## Exercise
Nothing left out, nothing added: return the full set of records.

(Saved entries)
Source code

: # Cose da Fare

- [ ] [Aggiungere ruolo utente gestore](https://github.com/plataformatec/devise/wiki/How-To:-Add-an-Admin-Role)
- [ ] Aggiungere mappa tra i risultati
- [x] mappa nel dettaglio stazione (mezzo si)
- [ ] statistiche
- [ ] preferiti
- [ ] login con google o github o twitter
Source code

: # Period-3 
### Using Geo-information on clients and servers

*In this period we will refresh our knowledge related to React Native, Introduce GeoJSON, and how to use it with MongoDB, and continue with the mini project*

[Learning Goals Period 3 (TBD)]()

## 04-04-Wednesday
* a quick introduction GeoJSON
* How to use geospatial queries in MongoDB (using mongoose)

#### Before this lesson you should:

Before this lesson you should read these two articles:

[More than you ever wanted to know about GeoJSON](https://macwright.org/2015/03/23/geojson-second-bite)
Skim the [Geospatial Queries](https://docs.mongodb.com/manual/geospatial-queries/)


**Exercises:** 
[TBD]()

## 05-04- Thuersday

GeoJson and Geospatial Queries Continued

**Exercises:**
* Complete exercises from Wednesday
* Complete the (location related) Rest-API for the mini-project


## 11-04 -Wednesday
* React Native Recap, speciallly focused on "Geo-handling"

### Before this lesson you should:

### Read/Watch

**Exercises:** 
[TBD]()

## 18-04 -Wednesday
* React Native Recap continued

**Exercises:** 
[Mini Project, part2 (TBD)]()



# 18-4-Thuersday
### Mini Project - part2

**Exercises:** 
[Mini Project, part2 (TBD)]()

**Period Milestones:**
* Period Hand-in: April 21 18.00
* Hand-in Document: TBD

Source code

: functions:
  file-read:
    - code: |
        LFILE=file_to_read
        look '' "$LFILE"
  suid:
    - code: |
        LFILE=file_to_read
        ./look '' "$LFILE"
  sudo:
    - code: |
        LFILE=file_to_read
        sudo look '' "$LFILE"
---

## Task response
Source code

: # Cose da Fare

- [ ] [Aggiungere ruolo utente gestore](https://github.com/plataformatec/devise/wiki/How-To:-Add-an-Admin-Role)
- [ ] Aggiungere mappa tra i risultati
- [x] mappa nel dettaglio stazione (mezzo si)
- [ ] statistiche
- [ ] preferiti
- [ ] login con google o github o twitter
Source code

: # Period-3 
### Using Geo-information on clients and servers

*In this period we will refresh our knowledge related to React Native, Introduce GeoJSON, and how to use it with MongoDB, and continue with the mini project*

[Learning Goals Period 3 (TBD)]()

## 04-04-Wednesday
* a quick introduction GeoJSON
* How to use geospatial queries in MongoDB (using mongoose)

#### Before this lesson you should:

Before this lesson you should read these two articles:

[More than you ever wanted to know about GeoJSON](https://macwright.org/2015/03/23/geojson-second-bite)
Skim the [Geospatial Queries](https://docs.mongodb.com/manual/geospatial-queries/)


**Exercises:** 
[TBD]()

## 05-04- Thuersday

GeoJson and Geospatial Queries Continued

**Exercises:**
* Complete exercises from Wednesday
* Complete the (location related) Rest-API for the mini-project


## 11-04 -Wednesday
* React Native Recap, speciallly focused on "Geo-handling"

### Before this lesson you should:

### Read/Watch

**Exercises:** 
[TBD]()

## 18-04 -Wednesday
* React Native Recap continued

**Exercises:** 
[Mini Project, part2 (TBD)]()



# 18-4-Thuersday
### Mini Project - part2

**Exercises:** 
[Mini Project, part2 (TBD)]()

**Period Milestones:**
* Period Hand-in: April 21 18.00
* Hand-in Document: TBD

Source code

: functions:
  file-read:
    - code: |
        LFILE=file_to_read
        look '' "$LFILE"
  suid:
    - code: |
        LFILE=file_to_read
        ./look '' "$LFILE"
  sudo:
    - code: |
        LFILE=file_to_read
        sudo look '' "$LFILE"
---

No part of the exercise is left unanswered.